The variables reported by the apheresis team during the production of double red are shown in Table II; overall the average duration was 25 minutes, 120 mL of anticoagulant was used with citrate dextrose acid, and 466 mL of saline solution infused to the donors. The processed blood volume averaged 954 mL.

Discussion

In this study we found that the hematological changes tend to the decrease significantly, and were evident in hemoglobin (p <0.0001), hematocrit (p <0.0001), leukocytes (p <0.0001), platelets (p <0.0001) and lymphocyte (p = 0.0267). On the contrary, we find that the segmented increased (p = 0.037). Monocytes, eosinophils and basophils showed no change after completion of the erythropheresis. Figure 1 shows these changes, the statistical variations shown are evidently results of the process of the erythropheresis and, because these variables are often physiologically highly conserved, minimal changes are sufficient for significant differences to be found. Importantly, no clinical or symptomatic manifestation was found to suggest any discomfort to patient, nor were there found any important hematological changes such as anemia and thrombocytopenia.

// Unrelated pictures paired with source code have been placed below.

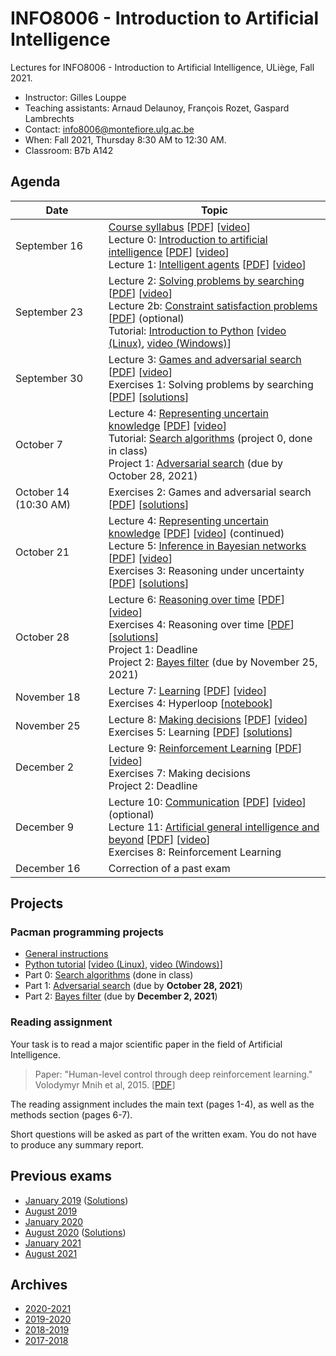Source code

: # INFO8006 - Introduction to Artificial Intelligence

Lectures for INFO8006 - Introduction to Artificial Intelligence, ULiège, Fall 2021.

- Instructor: Gilles Louppe
- Teaching assistants: Arnaud Delaunoy, François Rozet, Gaspard Lambrechts
- Contact: [info8006@montefiore.ulg.ac.be](mailto:info8006@montefiore.ulg.ac.be)
- When: Fall 2021, Thursday 8:30 AM to 12:30 AM.
- Classroom: B7b A142

## Agenda

| Date | Topic |
| --- | --- |
| September 16 | [Course syllabus](https://glouppe.github.io/info8006-introduction-to-ai/?p=course-syllabus.md) [[PDF](https://glouppe.github.io/info8006-introduction-to-ai/pdf/course-syllabus.pdf)] [[video](https://www.youtube.com/watch?v=XOjc3OtJA4U)]<br>Lecture 0: [Introduction to artificial intelligence](https://glouppe.github.io/info8006-introduction-to-ai/?p=lecture0.md) [[PDF](https://glouppe.github.io/info8006-introduction-to-ai/pdf/lec0.pdf)] [[video](https://www.youtube.com/watch?v=G6YrPwF-to8)]<br>Lecture 1: [Intelligent agents](https://glouppe.github.io/info8006-introduction-to-ai/?p=lecture1.md) [[PDF](https://glouppe.github.io/info8006-introduction-to-ai/pdf/lec1.pdf)] [[video](https://www.youtube.com/watch?v=WYxZiGIZXSs)]|
| September 23| Lecture 2: [Solving problems by searching](https://glouppe.github.io/info8006-introduction-to-ai/?p=lecture2.md) [[PDF](https://glouppe.github.io/info8006-introduction-to-ai/pdf/lec2.pdf)] [[video](https://www.youtube.com/watch?v=9hU3gx79pEE)] <br>Lecture 2b: [Constraint satisfaction problems](https://glouppe.github.io/info8006-introduction-to-ai/?p=lecture2b.md) [[PDF](https://glouppe.github.io/info8006-introduction-to-ai/pdf/lec2b.pdf)]  (optional) <br>Tutorial: [Introduction to Python](https://github.com/glouppe/info8006-introduction-to-ai/tree/master/python-tutorial) [[video (Linux)](https://www.youtube.com/watch?v=aul2ARPn790), [video (Windows)](https://www.youtube.com/watch?v=CWNOHrwzIaM)]|
| September 30 | Lecture 3: [Games and adversarial search](https://glouppe.github.io/info8006-introduction-to-ai/?p=lecture3.md) [[PDF](https://glouppe.github.io/info8006-introduction-to-ai/pdf/lec3.pdf)] [[video](https://www.youtube.com/watch?v=rjCBWMJhKg0)] <br>Exercises 1: Solving problems by searching [[PDF](https://glouppe.github.io/info8006-introduction-to-ai/pdf/exercises-1.pdf)] [[solutions](https://glouppe.github.io/info8006-introduction-to-ai/pdf/exercises-1-solutions.pdf)] |
| October 7 | Lecture 4: [Representing uncertain knowledge](https://glouppe.github.io/info8006-introduction-to-ai/?p=lecture4.md) [[PDF](https://glouppe.github.io/info8006-introduction-to-ai/pdf/lec4.pdf)] [[video](https://www.youtube.com/watch?v=i1UqwV3jMIY)] <br>Tutorial: [Search algorithms](./projects/project0) (project 0, done in class)<br>Project 1: [Adversarial search](./projects/project1) (due by October 28, 2021) |
| October 14 (10:30 AM) | Exercises 2: Games and adversarial search [[PDF](https://glouppe.github.io/info8006-introduction-to-ai/pdf/exercises-2.pdf)] [[solutions](https://glouppe.github.io/info8006-introduction-to-ai/pdf/exercises-2-solutions.pdf)] |
| October 21 | Lecture 4: [Representing uncertain knowledge](https://glouppe.github.io/info8006-introduction-to-ai/?p=lecture4.md) [[PDF](https://glouppe.github.io/info8006-introduction-to-ai/pdf/lec4.pdf)] [[video](https://www.youtube.com/watch?v=i1UqwV3jMIY)] (continued)<br>Lecture 5: [Inference in Bayesian networks](https://glouppe.github.io/info8006-introduction-to-ai/?p=lecture5.md) [[PDF](https://glouppe.github.io/info8006-introduction-to-ai/pdf/lec5.pdf)] [[video](https://www.youtube.com/watch?v=p5EFRO8YLI0)] <br>Exercises 3: Reasoning under uncertainty [[PDF](https://glouppe.github.io/info8006-introduction-to-ai/pdf/exercises-3.pdf)] [[solutions](https://glouppe.github.io/info8006-introduction-to-ai/pdf/exercises-3-solutions.pdf)] |
| October 28| Lecture 6: [Reasoning over time](https://glouppe.github.io/info8006-introduction-to-ai/?p=lecture6.md) [[PDF](https://glouppe.github.io/info8006-introduction-to-ai/pdf/lec6.pdf)] [[video](https://www.youtube.com/watch?v=crN15fPqnoo)] <br>Exercises 4: Reasoning over time [[PDF](https://glouppe.github.io/info8006-introduction-to-ai/pdf/exercises-4.pdf)] [[solutions](https://glouppe.github.io/info8006-introduction-to-ai/pdf/exercises-4-solutions.pdf)] <br>Project 1: Deadline <br>Project 2: [Bayes filter](./projects/project2) (due by November 25, 2021) |
| November 18 | Lecture 7: [Learning](https://glouppe.github.io/info8006-introduction-to-ai/?p=lecture7.md) [[PDF](https://glouppe.github.io/info8006-introduction-to-ai/pdf/lec7.pdf)] [[video](https://www.youtube.com/watch?v=Vt0vySeV1hc)] <br>Exercises 4: Hyperloop [[notebook](code/exercises-4-hyperloop.ipynb)]|
| November 25 | Lecture 8: [Making decisions](https://glouppe.github.io/info8006-introduction-to-ai/?p=lecture8.md) [[PDF](https://glouppe.github.io/info8006-introduction-to-ai/pdf/lec8.pdf)] [[video](https://www.youtube.com/watch?v=ORYUUPEkiQU)] <br>Exercises 5: Learning [[PDF](https://glouppe.github.io/info8006-introduction-to-ai/pdf/exercises-5.pdf)] [[solutions](https://glouppe.github.io/info8006-introduction-to-ai/pdf/exercises-5-solutions.pdf)] |
| December 2 | Lecture 9: [Reinforcement Learning](https://glouppe.github.io/info8006-introduction-to-ai/?p=lecture9.md) [[PDF](https://glouppe.github.io/info8006-introduction-to-ai/pdf/lec9.pdf)] [[video](https://www.youtube.com/watch?v=mjq7Py-bzmw)]<br>Exercises 7: Making decisions<br>Project 2: Deadline  |
| December 9 | Lecture 10: [Communication](https://glouppe.github.io/info8006-introduction-to-ai/?p=lecture10.md) [[PDF](https://glouppe.github.io/info8006-introduction-to-ai/pdf/lec10.pdf)] [[video](https://www.youtube.com/watch?v=5Hdi6Rz8qNM)] (optional)<br>Lecture 11: [Artificial general intelligence and beyond](https://glouppe.github.io/info8006-introduction-to-ai/?p=lecture11.md) [[PDF](https://glouppe.github.io/info8006-introduction-to-ai/pdf/lec11.pdf)] [[video](https://www.youtube.com/watch?v=gvkgMBURpAk)] <br>Exercises 8: Reinforcement Learning |
| December 16 | Correction of a past exam |


## Projects

### Pacman programming projects

- [General instructions](./projects)
- [Python tutorial](./python-tutorial) [[video (Linux)](https://www.youtube.com/watch?v=aul2ARPn790), [video (Windows)](https://www.youtube.com/watch?v=CWNOHrwzIaM)]
- Part 0: [Search algorithms](./projects/project0) (done in class)
- Part 1: [Adversarial search](./projects/project1) (due by **October 28, 2021**)
- Part 2: [Bayes filter](./projects/project2) (due by **December 2, 2021**)

### Reading assignment

Your task is to read a major scientific paper in the field of Artificial Intelligence.

> Paper: "Human-level control through deep reinforcement learning."<br>
> Volodymyr Mnih et al, 2015. [[PDF](https://deepmind-media.storage.googleapis.com/dqn/DQNNaturePaper.pdf)]

The reading assignment includes the main text (pages 1-4), as well as the methods section (pages 6-7).

Short questions will be asked as part of the written exam. You do not have to produce any summary report.

## Previous exams

- [January 2019](https://glouppe.github.io/info8006-introduction-to-ai/pdf/exam-january2019.pdf) ([Solutions](https://glouppe.github.io/info8006-introduction-to-ai/pdf/exam-january2019-solutions.pdf))
- [August 2019](https://glouppe.github.io/info8006-introduction-to-ai/pdf/exam-august2019.pdf)
- [January 2020](https://glouppe.github.io/info8006-introduction-to-ai/pdf/exam-january2020.pdf)
- [August 2020](https://glouppe.github.io/info8006-introduction-to-ai/pdf/exam-august2020.pdf) ([Solutions](https://glouppe.github.io/info8006-introduction-to-ai/pdf/exam-august2020-solutions.pdf))
- [January 2021](https://glouppe.github.io/info8006-introduction-to-ai/pdf/exam-january2021.pdf)
- [August 2021](https://glouppe.github.io/info8006-introduction-to-ai/pdf/exam-august2021.pdf)

## Archives

- [2020-2021](https://github.com/glouppe/info8006-introduction-to-ai/tree/info8006-2020)
- [2019-2020](https://github.com/glouppe/info8006-introduction-to-ai/tree/info8006-2019)
- [2018-2019](https://github.com/glouppe/info8006-introduction-to-ai/tree/info8006-2018)
- [2017-2018](https://github.com/glouppe/info8006-introduction-to-ai/tree/info8006-2017)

During the last two decades, the procedures for obtaining blood and its fractions have improved dramatically in both productivity and the quality of the products obtained, and although erythropheresis is performed worldwide, there is very little information in the world literature in which care for the donor is emphasized. In this study we focused on evaluating hematological changes found in the subject donors in order to improve safety for them, particularly during the production of double red in erythropheresis.

One of the difficulties encountered in this type of study is that erythropheresis is not a standard procedure in blood banks in Mexico, since there are few donors who undergo this procedure because complete donation is preferred to obtain various products useful in the treatment of various hematological blood condition. On the other hand, considering that entry into this study was limited to participants who had not consumed multivitamins or food supplements in the month prior to blood donation, the number of participants fell further. 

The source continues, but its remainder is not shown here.